Além dos laboratórios contratados pelas empresas destes produtos, temos uma grave mazela, cartesiana, em nossas universidades, faculdades e cursos técnicos: o uso de animais vivos em atividades de ensino e pesquisa. Mesmo com a gama de possibilidades de métodos substitutivos ao uso de animais, seja o uso de softwares, simulações computadorizadas, vídeos, modelos artificiais, culturas de tecidos, dentre outros, muitos professores e pesquisadores não querem mudar o rumo dessa barbárie, por puro dogmatismo oriundo da repetição de protocolos criados há décadas.

Os animais convertidos em “pets” é uma metamorfose muito discutida nos grupos de proteção animal, mas raramente debatida pela sua origem: o comércio de vidas. Enquanto se reclama do grande número de vira-latas nas ruas, temos o comércio escancarado de animais de raça em pet shops, feiras de filhotes ou fundos de quintal. O abandono é uma realidade crescente.

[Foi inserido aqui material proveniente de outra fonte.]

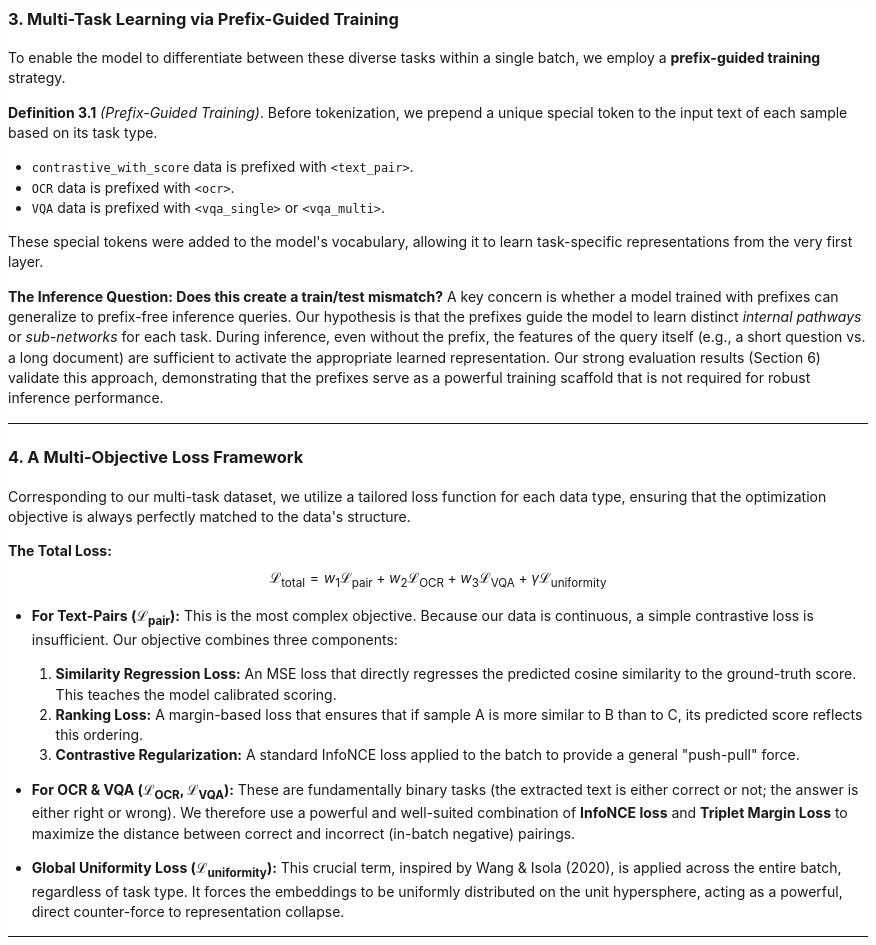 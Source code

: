 
### **3. Multi-Task Learning via Prefix-Guided Training**

To enable the model to differentiate between these diverse tasks within a single batch, we employ a **prefix-guided training** strategy.

**Definition 3.1** *(Prefix-Guided Training)*. Before tokenization, we prepend a unique special token to the input text of each sample based on its task type.
*   `contrastive_with_score` data is prefixed with `<text_pair>`.
*   `OCR` data is prefixed with `<ocr>`.
*   `VQA` data is prefixed with `<vqa_single>` or `<vqa_multi>`.

These special tokens were added to the model's vocabulary, allowing it to learn task-specific representations from the very first layer.

**The Inference Question: Does this create a train/test mismatch?**
A key concern is whether a model trained with prefixes can generalize to prefix-free inference queries. Our hypothesis is that the prefixes guide the model to learn distinct *internal pathways* or *sub-networks* for each task. During inference, even without the prefix, the features of the query itself (e.g., a short question vs. a long document) are sufficient to activate the appropriate learned representation. Our strong evaluation results (Section 6) validate this approach, demonstrating that the prefixes serve as a powerful training scaffold that is not required for robust inference performance.

---

### **4. A Multi-Objective Loss Framework**

Corresponding to our multi-task dataset, we utilize a tailored loss function for each data type, ensuring that the optimization objective is always perfectly matched to the data's structure.

**The Total Loss:**
$$
\mathcal{L}_{\text{total}} = w_1\mathcal{L}_{\text{pair}} + w_2\mathcal{L}_{\text{OCR}} + w_3\mathcal{L}_{\text{VQA}} + \gamma\mathcal{L}_{\text{uniformity}}
$$

*   **For Text-Pairs ($\mathcal{L}_{\text{pair}}$):** This is the most complex objective. Because our data is continuous, a simple contrastive loss is insufficient. Our objective combines three components:
    1.  **Similarity Regression Loss:** An MSE loss that directly regresses the predicted cosine similarity to the ground-truth score. This teaches the model calibrated scoring.
    2.  **Ranking Loss:** A margin-based loss that ensures that if sample A is more similar to B than to C, its predicted score reflects this ordering.
    3.  **Contrastive Regularization:** A standard InfoNCE loss applied to the batch to provide a general "push-pull" force.

*   **For OCR & VQA ($\mathcal{L}_{\text{OCR}}, \mathcal{L}_{\text{VQA}}$):** These are fundamentally binary tasks (the extracted text is either correct or not; the answer is either right or wrong). We therefore use a powerful and well-suited combination of **InfoNCE loss** and **Triplet Margin Loss** to maximize the distance between correct and incorrect (in-batch negative) pairings.

*   **Global Uniformity Loss ($\mathcal{L}_{\text{uniformity}}$):** This crucial term, inspired by Wang & Isola (2020), is applied across the entire batch, regardless of task type. It forces the embeddings to be uniformly distributed on the unit hypersphere, acting as a powerful, direct counter-force to representation collapse.

---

Passa a moda do poodle, entra a moda do yorkshire. Vai para a rua o poodle, ou para uma corrente curta na periferia da cidade. E quando um grupo de defensores dos direitos animais tenta protestar contra este comércio cruel e pela adoção dos milhares de animais carentes, ele é barrado pelo poder público, sendo coagido e posto como baderneiro, ou gente que não tem o que fazer. Enquanto isso, o poder público é inoperante no controle ético destes animais.

Por fim, os animais convertidos em veículos, cavalos, burros, mulas, que, após anos de escravidão, seja em corridas, saltos, trabalho junto ao poder público ou na zona rural, são vendidos a preço de banana para pessoas de classes populares, que convertem o final de suas vidas em servidão sem descanso, sem alimentação e cuidados, em submissão à violência, puxando pesadas carroças e carregando pessoas nas costas. Quando adoecem, envelhecem ou sofrem acidentes, são destinados ao abandono ou ao abate para a produção de embutidos ou carne seca.

Se os animais têm algo a comemorar, creio que seria ao menos o despertar das pessoas para essa realidade. A busca constante e resignada por não compactuar com essas metamorfoses. Sem fraquezas, pois a cada recaída, um inocente sucumbe. Se existe uma forma de praticar a compaixão no dia a dia, e de ser a mudança que se quer no mundo, esta forma começa com o veganismo.